By Kristen Kumakura
Baseball is a staple here in the Islands, a sport as essential as rice on a local plate lunch.
Major League Baseball recently visited for a “Hawai‘i Workout” trip, the University of Hawai‘i at Mānoa baseball team is gearing up for the 2019 campaign and, last summer, a squad representing Honolulu won the Little League World Series Championship. However, there is still more work to be done as far as growing the game locally and letting the world know about the 50th State’s potential as a headquarters for baseball in the middle of the Pacific.
Donny Kadokawa is the founder of Team Kado baseball and his goal is to help local kids become better baseball players to compete at the “next level,” while teaching them to be respectful and grow as well-rounded individuals. Besides coaching and helping the kids become better baseball players, Kadokawa wants to encourage players from Hawai‘i to get exposure at the national level.
“I was living in California for the past 20 years, and that’s one of the big reasons why I wanted to come back: to give the local kids that opportunity that we never had,” said Kadokawa.
Kadokawa organized a baseball camp for youth players to share in his experience and knowledge, and he hopes to pass down his love for baseball to the younger generation. In doing so, Kadokawa brings in Major League Baseball players to the annual baseball camp.
Camp attendees and their families were excited to meet and learn from former Dodgers and current Reds outfielder Yasiel Puig at this year’s camp. Kadokawa hopes that bringing players of Puig’s status and ability will help keiki realize that hard work does pay off.
“I think if these pro guys come back and show the kids that there is a chance, I mean Yasiel came from pretty much nothing to where he’s at today,” said Kadokawa. “That’s the stuff we want him to expose to our players. As long as you work hard, you keep that passion, and you’re motivated, then the rest will take care of itself.”
This is the Cuba native’s first time to Hawai‘i. He explained that he has completed his first hike here and is loving every second of the visit.
“I never hiked in my life. First time in Hawai‘i and first time hiking, and we’re going again tomorrow,” said Puig.
Besides enjoying the island, Puig says he loves giving back to the community and wants to let the kids know to never give up.
“You need to keep going and practice baseball, keep going to school, practice and practice every day, and saying one day God is going to bless you!” said Puig. “God gave me this opportunity. I’m from Cuba and I never expected to be in the United State and the Major Leagues.”
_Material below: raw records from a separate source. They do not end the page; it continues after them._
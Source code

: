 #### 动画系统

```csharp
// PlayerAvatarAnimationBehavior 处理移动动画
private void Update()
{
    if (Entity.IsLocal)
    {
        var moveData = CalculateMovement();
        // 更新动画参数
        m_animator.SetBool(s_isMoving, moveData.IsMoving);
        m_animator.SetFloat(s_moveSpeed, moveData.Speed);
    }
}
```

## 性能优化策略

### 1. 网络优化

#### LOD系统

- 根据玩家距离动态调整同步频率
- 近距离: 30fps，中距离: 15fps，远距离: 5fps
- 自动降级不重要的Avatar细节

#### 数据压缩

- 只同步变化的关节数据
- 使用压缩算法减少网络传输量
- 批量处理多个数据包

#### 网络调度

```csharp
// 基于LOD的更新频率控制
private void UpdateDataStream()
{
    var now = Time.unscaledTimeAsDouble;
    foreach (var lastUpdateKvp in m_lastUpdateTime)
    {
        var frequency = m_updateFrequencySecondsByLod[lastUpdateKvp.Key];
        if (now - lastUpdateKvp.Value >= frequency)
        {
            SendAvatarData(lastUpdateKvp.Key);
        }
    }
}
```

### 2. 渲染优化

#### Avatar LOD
Codey Shojinaga is a freshman at Mid-Pacific Institute, where he’s a member of the prestigious baseball program. As part of the camp experience, Shojinaga had the opportunity to engage in warm-up throws with Puig.
“I did not think I would have that chance (to throw ball with Puig), but it was a pretty amazing experience. Him throwing the ball compared to throwing with my teammate is a different aspect,” said Shojinaga.
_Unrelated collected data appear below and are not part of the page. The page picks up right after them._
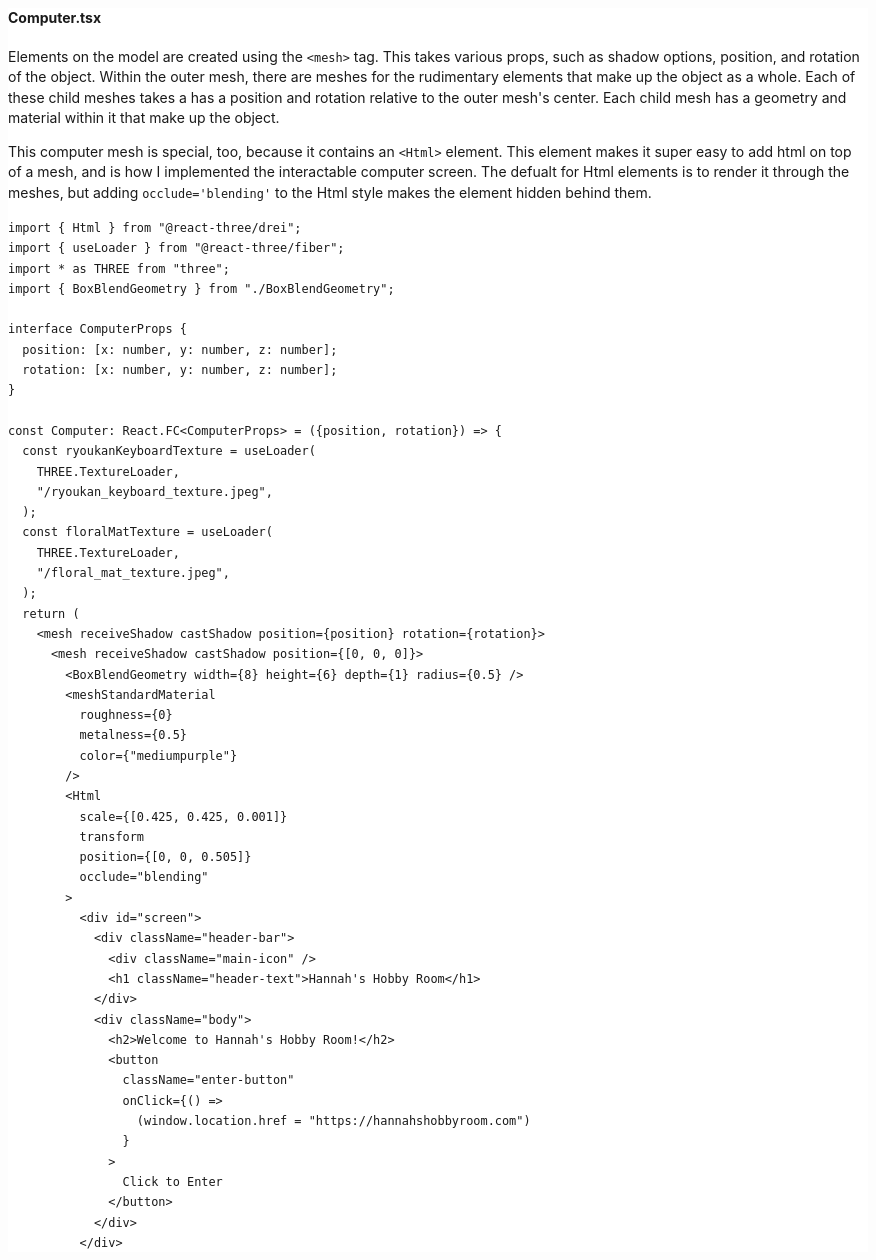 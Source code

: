 #### Computer.tsx
Elements on the model are created using the `<mesh>` tag. This takes various props, such as shadow options, position, and rotation of the object. Within the outer mesh, there are meshes for the rudimentary elements that make up the object as a whole. Each of these child meshes takes a has a position and rotation relative to the outer mesh's center. Each child mesh has a geometry and material within it that make up the object.

This computer mesh is special, too, because it contains an `<Html>` element. This element makes it super easy to add html on top of a mesh, and is how I implemented the interactable computer screen. The defualt for Html elements is to render it through the meshes, but adding `occlude='blending'` to the Html style makes the element hidden behind them.

```tsx
import { Html } from "@react-three/drei";
import { useLoader } from "@react-three/fiber";
import * as THREE from "three";
import { BoxBlendGeometry } from "./BoxBlendGeometry";

interface ComputerProps {
  position: [x: number, y: number, z: number];
  rotation: [x: number, y: number, z: number];
}

const Computer: React.FC<ComputerProps> = ({position, rotation}) => {
  const ryoukanKeyboardTexture = useLoader(
    THREE.TextureLoader,
    "/ryoukan_keyboard_texture.jpeg",
  );
  const floralMatTexture = useLoader(
    THREE.TextureLoader,
    "/floral_mat_texture.jpeg",
  );
  return (
    <mesh receiveShadow castShadow position={position} rotation={rotation}>
      <mesh receiveShadow castShadow position={[0, 0, 0]}>
        <BoxBlendGeometry width={8} height={6} depth={1} radius={0.5} />
        <meshStandardMaterial
          roughness={0}
          metalness={0.5}
          color={"mediumpurple"}
        />
        <Html
          scale={[0.425, 0.425, 0.001]}
          transform
          position={[0, 0, 0.505]}
          occlude="blending"
        >
          <div id="screen">
            <div className="header-bar">
              <div className="main-icon" />
              <h1 className="header-text">Hannah's Hobby Room</h1>
            </div>
            <div className="body">
              <h2>Welcome to Hannah's Hobby Room!</h2>
              <button
                className="enter-button"
                onClick={() =>
                  (window.location.href = "https://hannahshobbyroom.com")
                }
              >
                Click to Enter
              </button>
            </div>
          </div>
```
Towards to end of his warm-ups, Puig decided to show off a little. The kids were all gathered behind Puig as he launched one over the fence from home plate. Some kids were jumping in excitement, while others couldn’t believe what they had witnessed.
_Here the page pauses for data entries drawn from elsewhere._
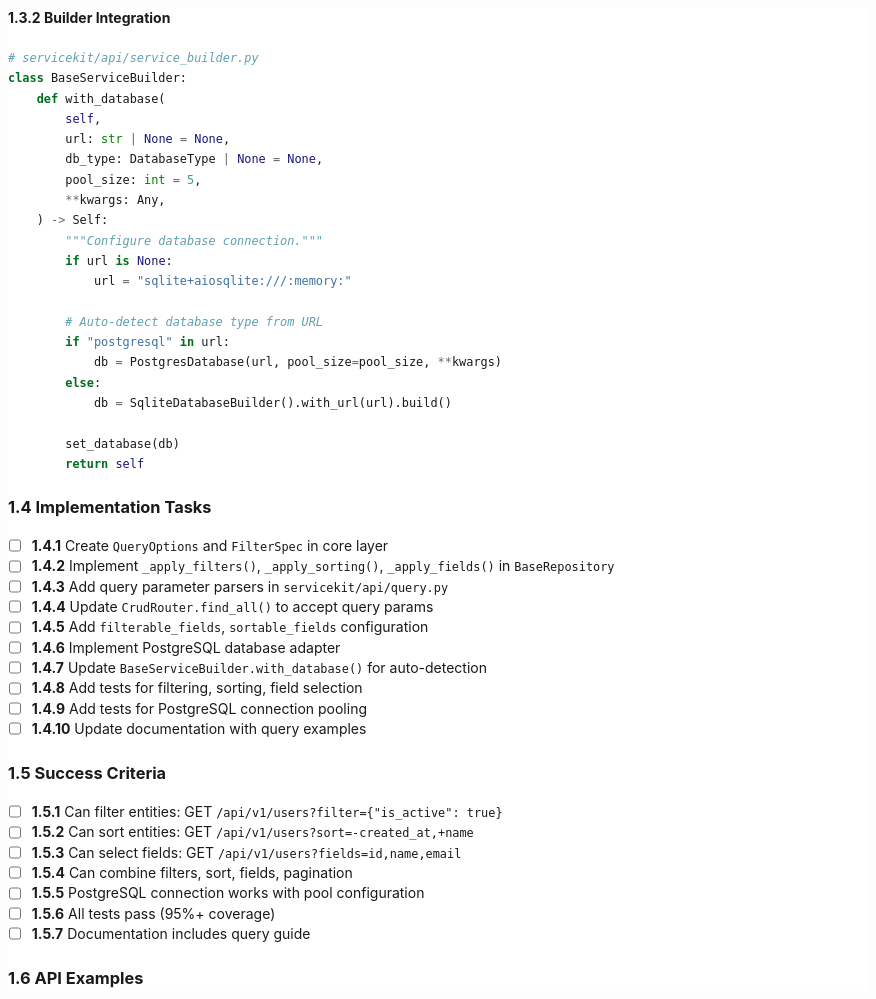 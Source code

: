 #### 1.3.2 Builder Integration

```python
# servicekit/api/service_builder.py
class BaseServiceBuilder:
    def with_database(
        self,
        url: str | None = None,
        db_type: DatabaseType | None = None,
        pool_size: int = 5,
        **kwargs: Any,
    ) -> Self:
        """Configure database connection."""
        if url is None:
            url = "sqlite+aiosqlite:///:memory:"

        # Auto-detect database type from URL
        if "postgresql" in url:
            db = PostgresDatabase(url, pool_size=pool_size, **kwargs)
        else:
            db = SqliteDatabaseBuilder().with_url(url).build()

        set_database(db)
        return self
```

### 1.4 Implementation Tasks

- [ ] **1.4.1** Create `QueryOptions` and `FilterSpec` in core layer
- [ ] **1.4.2** Implement `_apply_filters()`, `_apply_sorting()`, `_apply_fields()` in `BaseRepository`
- [ ] **1.4.3** Add query parameter parsers in `servicekit/api/query.py`
- [ ] **1.4.4** Update `CrudRouter.find_all()` to accept query params
- [ ] **1.4.5** Add `filterable_fields`, `sortable_fields` configuration
- [ ] **1.4.6** Implement PostgreSQL database adapter
- [ ] **1.4.7** Update `BaseServiceBuilder.with_database()` for auto-detection
- [ ] **1.4.8** Add tests for filtering, sorting, field selection
- [ ] **1.4.9** Add tests for PostgreSQL connection pooling
- [ ] **1.4.10** Update documentation with query examples

### 1.5 Success Criteria

- [ ] **1.5.1** Can filter entities: GET `/api/v1/users?filter={"is_active": true}`
- [ ] **1.5.2** Can sort entities: GET `/api/v1/users?sort=-created_at,+name`
- [ ] **1.5.3** Can select fields: GET `/api/v1/users?fields=id,name,email`
- [ ] **1.5.4** Can combine filters, sort, fields, pagination
- [ ] **1.5.5** PostgreSQL connection works with pool configuration
- [ ] **1.5.6** All tests pass (95%+ coverage)
- [ ] **1.5.7** Documentation includes query guide

### 1.6 API Examples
Shojinaga has watched Puig throw opposing players out on television, but seeing it in person “was pretty impressive!”
“Some kids ask me teach them how I lick my bat,” Puig said with a laugh. “I can’t teach the kids that. I don’t practice to lick my bat, but the kids in Hawai‘i want to know why I lick my bat, then today is going to be the day.”
Kadokawa notes that the support of local businesses helped pay for airfares and hotels to bring in professional players so the attendees could take advantage of the rare experience.
Following the successful camp, Kadokawa says he is already planning for next year’s camp, and potentially more in the future.
“We’ve got a bunch of big-name pro guys now that have called us wanting to come to next year. So, hopefully it’ll be an every-year thing that we can do to help the local kids,” said Kadokawa.
Kadokawa also has a charity golf tournament on Friday, Jan. 12 at Pearl Country Club. Yasiel Puig will take part in th
e tourney and Kadokawa says that the funds raised through the effort will help youth players travel to the mainland so they can get exposure, and possibly get noticed for college scholarships.